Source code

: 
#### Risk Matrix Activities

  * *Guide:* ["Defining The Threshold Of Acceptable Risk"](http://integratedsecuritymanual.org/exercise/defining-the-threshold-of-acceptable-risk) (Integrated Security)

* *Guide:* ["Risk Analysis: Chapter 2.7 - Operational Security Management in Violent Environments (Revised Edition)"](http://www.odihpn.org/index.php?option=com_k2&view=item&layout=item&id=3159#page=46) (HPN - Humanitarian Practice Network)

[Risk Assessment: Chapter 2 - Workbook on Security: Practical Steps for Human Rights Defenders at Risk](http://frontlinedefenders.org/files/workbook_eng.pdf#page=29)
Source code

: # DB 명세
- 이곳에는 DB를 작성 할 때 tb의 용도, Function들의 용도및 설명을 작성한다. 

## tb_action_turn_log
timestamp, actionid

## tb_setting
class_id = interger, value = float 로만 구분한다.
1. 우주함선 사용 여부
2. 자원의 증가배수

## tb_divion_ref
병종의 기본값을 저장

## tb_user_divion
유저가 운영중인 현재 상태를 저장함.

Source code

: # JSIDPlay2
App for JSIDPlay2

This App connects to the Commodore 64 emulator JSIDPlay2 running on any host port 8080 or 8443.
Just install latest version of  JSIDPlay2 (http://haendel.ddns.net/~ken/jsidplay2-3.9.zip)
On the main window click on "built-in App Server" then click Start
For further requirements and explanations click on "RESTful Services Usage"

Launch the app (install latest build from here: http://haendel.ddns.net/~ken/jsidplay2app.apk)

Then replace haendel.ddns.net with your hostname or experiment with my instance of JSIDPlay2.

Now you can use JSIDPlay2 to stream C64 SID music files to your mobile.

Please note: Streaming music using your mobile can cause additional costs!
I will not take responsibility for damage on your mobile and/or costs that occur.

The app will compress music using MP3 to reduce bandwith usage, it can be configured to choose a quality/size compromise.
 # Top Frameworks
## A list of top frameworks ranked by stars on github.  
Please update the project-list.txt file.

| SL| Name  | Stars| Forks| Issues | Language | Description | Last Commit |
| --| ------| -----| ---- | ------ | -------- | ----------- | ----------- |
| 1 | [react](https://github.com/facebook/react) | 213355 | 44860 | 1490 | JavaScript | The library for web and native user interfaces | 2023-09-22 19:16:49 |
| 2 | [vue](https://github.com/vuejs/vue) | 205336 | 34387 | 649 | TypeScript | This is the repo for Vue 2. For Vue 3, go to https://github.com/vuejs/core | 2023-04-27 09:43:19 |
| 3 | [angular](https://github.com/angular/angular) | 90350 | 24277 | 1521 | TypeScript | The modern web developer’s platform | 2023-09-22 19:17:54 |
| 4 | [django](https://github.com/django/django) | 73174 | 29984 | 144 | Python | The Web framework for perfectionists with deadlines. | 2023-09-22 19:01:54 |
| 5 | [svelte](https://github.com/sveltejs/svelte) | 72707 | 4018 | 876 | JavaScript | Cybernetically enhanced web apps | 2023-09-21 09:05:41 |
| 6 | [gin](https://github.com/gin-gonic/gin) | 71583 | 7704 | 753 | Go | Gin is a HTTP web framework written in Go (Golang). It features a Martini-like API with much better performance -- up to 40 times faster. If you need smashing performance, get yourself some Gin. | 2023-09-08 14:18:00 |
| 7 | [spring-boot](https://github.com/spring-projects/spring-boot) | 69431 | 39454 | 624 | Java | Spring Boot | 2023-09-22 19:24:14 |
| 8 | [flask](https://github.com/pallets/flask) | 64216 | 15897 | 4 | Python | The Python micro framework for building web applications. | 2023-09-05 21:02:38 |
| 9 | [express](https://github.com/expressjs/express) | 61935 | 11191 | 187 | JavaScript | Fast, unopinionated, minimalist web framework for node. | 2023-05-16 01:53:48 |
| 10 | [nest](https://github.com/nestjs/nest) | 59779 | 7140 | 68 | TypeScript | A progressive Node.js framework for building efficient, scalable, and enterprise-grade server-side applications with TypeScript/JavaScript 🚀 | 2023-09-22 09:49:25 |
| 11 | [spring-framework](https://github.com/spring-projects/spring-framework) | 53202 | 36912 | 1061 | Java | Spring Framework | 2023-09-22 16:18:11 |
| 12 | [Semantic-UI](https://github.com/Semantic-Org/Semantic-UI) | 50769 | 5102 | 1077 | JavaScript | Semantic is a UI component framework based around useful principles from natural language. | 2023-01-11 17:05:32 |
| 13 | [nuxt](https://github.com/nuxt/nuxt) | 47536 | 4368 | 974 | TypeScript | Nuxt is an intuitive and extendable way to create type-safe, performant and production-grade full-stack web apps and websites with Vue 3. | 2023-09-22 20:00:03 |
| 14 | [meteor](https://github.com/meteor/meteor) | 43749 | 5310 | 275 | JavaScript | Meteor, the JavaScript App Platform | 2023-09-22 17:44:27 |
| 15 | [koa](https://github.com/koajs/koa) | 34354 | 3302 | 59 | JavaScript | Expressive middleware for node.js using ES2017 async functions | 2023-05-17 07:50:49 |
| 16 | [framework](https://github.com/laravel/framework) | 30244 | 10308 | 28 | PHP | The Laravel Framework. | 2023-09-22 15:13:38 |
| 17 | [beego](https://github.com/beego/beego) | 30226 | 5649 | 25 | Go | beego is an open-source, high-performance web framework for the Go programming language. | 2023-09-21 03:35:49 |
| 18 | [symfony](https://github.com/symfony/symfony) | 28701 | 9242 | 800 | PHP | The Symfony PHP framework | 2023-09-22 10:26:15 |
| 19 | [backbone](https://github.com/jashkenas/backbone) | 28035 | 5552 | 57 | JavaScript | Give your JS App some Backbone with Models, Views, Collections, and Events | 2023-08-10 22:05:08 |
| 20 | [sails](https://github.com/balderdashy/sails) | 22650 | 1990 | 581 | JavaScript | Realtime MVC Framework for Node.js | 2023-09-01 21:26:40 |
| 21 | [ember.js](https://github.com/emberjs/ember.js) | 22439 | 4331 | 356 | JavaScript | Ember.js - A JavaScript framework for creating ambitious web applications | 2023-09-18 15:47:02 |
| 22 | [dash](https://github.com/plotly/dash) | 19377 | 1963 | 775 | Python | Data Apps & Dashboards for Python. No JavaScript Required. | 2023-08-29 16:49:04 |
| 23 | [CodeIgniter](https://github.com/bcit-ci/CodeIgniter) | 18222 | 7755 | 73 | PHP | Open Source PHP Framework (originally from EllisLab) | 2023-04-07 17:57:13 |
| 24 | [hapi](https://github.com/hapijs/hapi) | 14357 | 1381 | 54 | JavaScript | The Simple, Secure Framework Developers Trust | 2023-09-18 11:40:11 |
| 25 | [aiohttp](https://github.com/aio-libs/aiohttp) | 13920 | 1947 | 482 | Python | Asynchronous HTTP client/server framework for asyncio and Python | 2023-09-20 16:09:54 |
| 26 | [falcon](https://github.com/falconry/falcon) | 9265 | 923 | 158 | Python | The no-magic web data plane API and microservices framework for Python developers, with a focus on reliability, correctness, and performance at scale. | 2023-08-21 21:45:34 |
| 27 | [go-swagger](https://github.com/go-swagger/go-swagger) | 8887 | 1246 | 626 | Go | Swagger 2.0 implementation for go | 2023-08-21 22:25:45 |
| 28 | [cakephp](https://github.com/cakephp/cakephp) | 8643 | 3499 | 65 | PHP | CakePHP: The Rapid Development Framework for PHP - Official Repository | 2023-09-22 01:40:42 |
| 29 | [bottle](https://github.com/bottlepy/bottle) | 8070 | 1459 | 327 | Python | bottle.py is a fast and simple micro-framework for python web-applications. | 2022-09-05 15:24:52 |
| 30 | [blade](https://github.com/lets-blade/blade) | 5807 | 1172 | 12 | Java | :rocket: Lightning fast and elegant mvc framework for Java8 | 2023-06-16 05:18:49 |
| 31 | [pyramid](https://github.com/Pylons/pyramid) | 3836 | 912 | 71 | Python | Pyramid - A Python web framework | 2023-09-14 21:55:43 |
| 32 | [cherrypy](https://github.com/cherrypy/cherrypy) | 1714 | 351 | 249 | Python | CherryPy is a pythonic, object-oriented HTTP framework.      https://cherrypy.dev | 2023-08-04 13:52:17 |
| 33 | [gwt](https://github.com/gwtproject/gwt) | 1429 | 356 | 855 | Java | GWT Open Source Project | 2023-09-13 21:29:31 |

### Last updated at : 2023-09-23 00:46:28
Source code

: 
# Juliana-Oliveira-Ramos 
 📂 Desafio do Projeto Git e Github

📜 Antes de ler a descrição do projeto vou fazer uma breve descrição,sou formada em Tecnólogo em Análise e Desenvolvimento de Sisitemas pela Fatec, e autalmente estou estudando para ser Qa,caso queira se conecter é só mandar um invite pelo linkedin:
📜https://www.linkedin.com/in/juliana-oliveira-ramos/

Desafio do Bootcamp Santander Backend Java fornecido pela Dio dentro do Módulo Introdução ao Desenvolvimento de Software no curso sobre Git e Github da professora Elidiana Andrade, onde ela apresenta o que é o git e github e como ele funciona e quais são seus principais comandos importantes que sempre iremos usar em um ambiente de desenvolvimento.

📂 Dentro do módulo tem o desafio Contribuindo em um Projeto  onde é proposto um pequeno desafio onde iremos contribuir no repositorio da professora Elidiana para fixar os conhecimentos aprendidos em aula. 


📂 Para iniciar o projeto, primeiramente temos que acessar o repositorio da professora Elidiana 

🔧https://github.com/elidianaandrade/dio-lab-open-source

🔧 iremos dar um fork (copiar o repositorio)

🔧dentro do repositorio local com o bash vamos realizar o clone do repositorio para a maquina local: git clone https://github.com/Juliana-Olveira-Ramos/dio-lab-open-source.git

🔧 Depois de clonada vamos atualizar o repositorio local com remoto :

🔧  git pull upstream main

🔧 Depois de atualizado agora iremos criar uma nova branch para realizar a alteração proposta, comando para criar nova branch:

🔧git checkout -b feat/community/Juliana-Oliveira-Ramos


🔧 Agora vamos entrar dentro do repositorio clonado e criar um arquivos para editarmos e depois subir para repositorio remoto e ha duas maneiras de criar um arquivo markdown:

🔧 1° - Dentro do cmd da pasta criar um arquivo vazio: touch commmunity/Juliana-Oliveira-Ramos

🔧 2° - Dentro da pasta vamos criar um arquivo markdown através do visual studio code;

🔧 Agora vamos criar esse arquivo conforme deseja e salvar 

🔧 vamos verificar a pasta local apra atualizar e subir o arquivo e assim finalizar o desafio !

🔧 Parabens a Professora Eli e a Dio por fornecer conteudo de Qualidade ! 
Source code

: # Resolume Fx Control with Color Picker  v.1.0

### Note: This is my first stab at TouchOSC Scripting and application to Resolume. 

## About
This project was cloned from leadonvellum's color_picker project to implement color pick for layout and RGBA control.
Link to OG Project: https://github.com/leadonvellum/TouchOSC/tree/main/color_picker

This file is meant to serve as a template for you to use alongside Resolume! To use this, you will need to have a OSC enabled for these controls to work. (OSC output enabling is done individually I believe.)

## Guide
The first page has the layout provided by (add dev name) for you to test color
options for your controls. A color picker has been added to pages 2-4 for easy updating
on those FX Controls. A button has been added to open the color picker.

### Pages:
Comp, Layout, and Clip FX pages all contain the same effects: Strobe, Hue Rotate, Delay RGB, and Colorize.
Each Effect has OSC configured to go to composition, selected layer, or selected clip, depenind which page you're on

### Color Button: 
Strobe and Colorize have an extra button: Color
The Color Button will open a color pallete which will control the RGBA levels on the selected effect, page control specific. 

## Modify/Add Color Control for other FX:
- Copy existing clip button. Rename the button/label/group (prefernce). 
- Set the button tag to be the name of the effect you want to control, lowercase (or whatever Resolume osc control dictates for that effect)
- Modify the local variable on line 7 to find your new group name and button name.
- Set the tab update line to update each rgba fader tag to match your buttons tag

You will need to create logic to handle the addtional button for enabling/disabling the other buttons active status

┄┄┄┄┄┄┄┄┄┄

Find the word "This" in the entries above and gather every line that holds it.

_Reply to the exercise:_
This App connects to the Commodore 64 emulator JSIDPlay2 running on any host port 8080 or 8443.
| 2 | [vue](https://github.com/vuejs/vue) | 205336 | 34387 | 649 | TypeScript | This is the repo for Vue 2. For Vue 3, go to https://github.com/vuejs/core | 2023-04-27 09:43:19 |
### Note: This is my first stab at TouchOSC Scripting and application to Resolume. 
This project was cloned from leadonvellum's color_picker project to implement color pick for layout and RGBA control.
This file is meant to serve as a template for you to use alongside Resolume! To use this, you will need to have a OSC enabled for these controls to work. (OSC output enabling is done individually I believe.)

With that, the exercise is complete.